We should be realistic that there needs to be some trust for a discussion to happen, says Julia Galef, president of the Center for Applied Rationality, a nonprofit that teaches people to apply psychological research to their lives. “Unless you have a pre-existing ground of some sort of trust and some amount of mutual respect for each other, you basically shouldn’t be trying,” she says.
It’s also important to understand that there is a difference between “listening” and “persuading.” People often say that they just want to understand when they really want to want someone’s mind, but skip the “understanding” part — instead, going directly to an argument. “One of the main things that gets in our way is feeling like understanding something implies condoning it or is supporting it in some way,” Galef says. “But those two concepts don’t have to go together.
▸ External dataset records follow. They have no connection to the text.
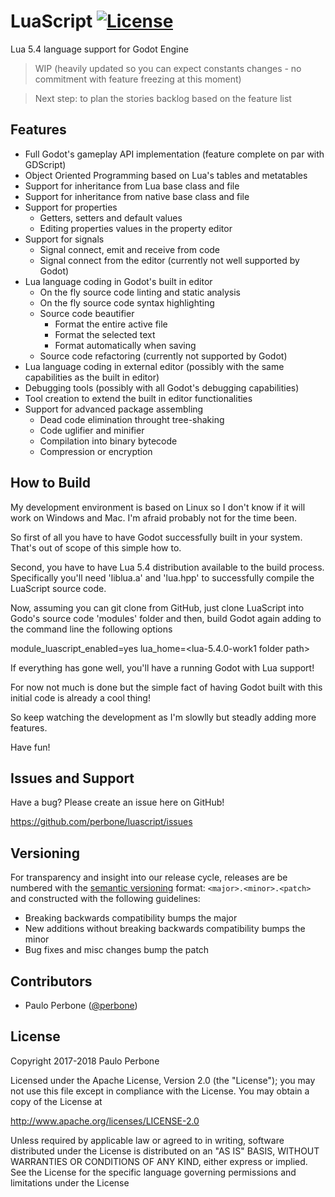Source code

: # LuaScript [![License](https://img.shields.io/:license-apache-blue.svg)](https://opensource.org/licenses/Apache-2.0)

Lua 5.4 language support for Godot Engine


> WIP (heavily updated so you can expect constants changes - no commitment with feature freezing at this moment)

> Next step: to plan the stories backlog based on the feature list


## Features

* Full Godot's gameplay API implementation (feature complete on par with GDScript)
* Object Oriented Programming based on Lua's tables and metatables
* Support for inheritance from Lua base class and file
* Support for inheritance from native base class and file
* Support for properties 
    * Getters, setters and default values
    * Editing properties values in the property editor
* Support for signals
    * Signal connect, emit and receive from code 
    * Signal connect from the editor (currently not well supported by Godot)
* Lua language coding in Godot's built in editor
    * On the fly source code linting and static analysis
    * On the fly source code syntax highlighting
    * Source code beautifier
        * Format the entire active file
        * Format the selected text
        * Format automatically when saving
    * Source code refactoring (currently not supported by Godot)
* Lua language coding in external editor (possibly with the same capabilities as the built in editor)
* Debugging tools (possibly with all Godot's debugging capabilities)
* Tool creation to extend the built in editor functionalities
* Support for advanced package assembling
    * Dead code elimination throught tree-shaking
    * Code uglifier and minifier
    * Compilation into binary bytecode
    * Compression or encryption

## How to Build

My development environment is based on Linux so I don't know if it will work on Windows and Mac. I'm afraid probably not for the time been.

So first of all you have to have Godot successfully built in your system. That's out of scope of this simple how to.

Second, you have to have Lua 5.4 distribution available to the build process. Specifically you'll need 'liblua.a' and 'lua.hpp' to successfully compile the LuaScript source code.

Now, assuming you can git clone from GitHub, just clone LuaScript into Godo's source code 'modules' folder and then, build Godot again adding to the command line the following options

module_luascript_enabled=yes lua_home=<lua-5.4.0-work1 folder path>

If everything has gone well, you'll have a running Godot with Lua support!

For now not much is done but the simple fact of having Godot built with this initial code is already a cool thing!

So keep watching the development as I'm slowlly but steadly adding more features.

Have fun!

## Issues and Support

Have a bug? Please create an issue here on GitHub!

https://github.com/perbone/luascript/issues

## Versioning

For transparency and insight into our release cycle, releases are be numbered with the [semantic versioning](http://semver.org/) format: `<major>.<minor>.<patch>` and constructed with the following guidelines:

* Breaking backwards compatibility bumps the major
* New additions without breaking backwards compatibility bumps the minor
* Bug fixes and misc changes bump the patch

## Contributors

* Paulo Perbone ([@perbone](https://twitter.com/perbone))

## License

Copyright 2017-2018 Paulo Perbone

Licensed under the Apache License, Version 2.0 (the "License");
you may not use this file except in compliance with the License.
You may obtain a copy of the License at

http://www.apache.org/licenses/LICENSE-2.0

Unless required by applicable law or agreed to in writing, software
distributed under the License is distributed on an "AS IS" BASIS,
WITHOUT WARRANTIES OR CONDITIONS OF ANY KIND, either express or implied.
See the License for the specific language governing permissions and
limitations under the License
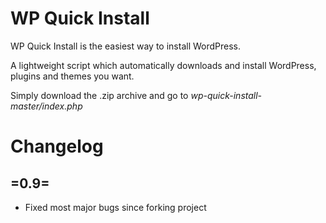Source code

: WP Quick Install
================

WP Quick Install is the easiest way to install WordPress.

A lightweight script which automatically downloads and install WordPress, plugins and themes you want.

Simply download the .zip archive and go to *wp-quick-install-master/index.php*

Changelog
================

=0.9=
-----------

* Fixed most major bugs since forking project
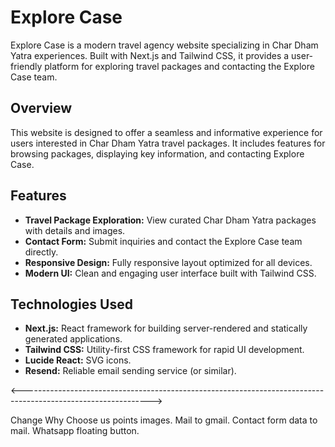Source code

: # Explore Case

Explore Case is a modern travel agency website specializing in Char Dham Yatra experiences. Built with Next.js and Tailwind CSS, it provides a user-friendly platform for exploring travel packages and contacting the Explore Case team.

## Overview

This website is designed to offer a seamless and informative experience for users interested in Char Dham Yatra travel packages. It includes features for browsing packages, displaying key information, and contacting Explore Case.

## Features

*   **Travel Package Exploration:** View curated Char Dham Yatra packages with details and images.
*   **Contact Form:** Submit inquiries and contact the Explore Case team directly.
*   **Responsive Design:** Fully responsive layout optimized for all devices.
*   **Modern UI:** Clean and engaging user interface built with Tailwind CSS.

## Technologies Used

*   **Next.js:** React framework for building server-rendered and statically generated applications.
*   **Tailwind CSS:** Utility-first CSS framework for rapid UI development.
*   **Lucide React:** SVG icons.
*   **Resend:** Reliable email sending service (or similar).
  

<-------------------------------------------------------------------------------------------------------------->

Change Why Choose us points images.
Mail to gmail.
Contact form data to mail.
Whatsapp floating button.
I can form a really accurate model of why a Nazi did what he did to the level of understanding the incentives he was facing, understanding exactly what caused him to believe that Jews were evil — and still think he’s wrong and dangerous.”
Ross, the Stanford psychologist, suggests that both sides try to present the views of the other in a way that the other side will agree with. This is often called the Ideological Turing Test. In this test, a (for example) pro-choice activist is challenged with explaining pro-life positions so convincingly that people cannot tell what her actual beliefs are. This prevents people from straw-manning the other side, and helps people feel like their concerns are being understood.
When it comes to correcting false information, Nyhan, the political scientist, has found that corrections from people who are similar to you (Democrats correcting a Democrat) is more effective. The SPLC also suggests appealing to the tie that you have with the person, using phrases like “I value our relationship, and these comments are putting a lot of distance, which I don’t want.”
Also, most people like to think of themselves as “good citizens” who rationally evaluate all the information, so reminding them of this can encourage everyone to take a step back.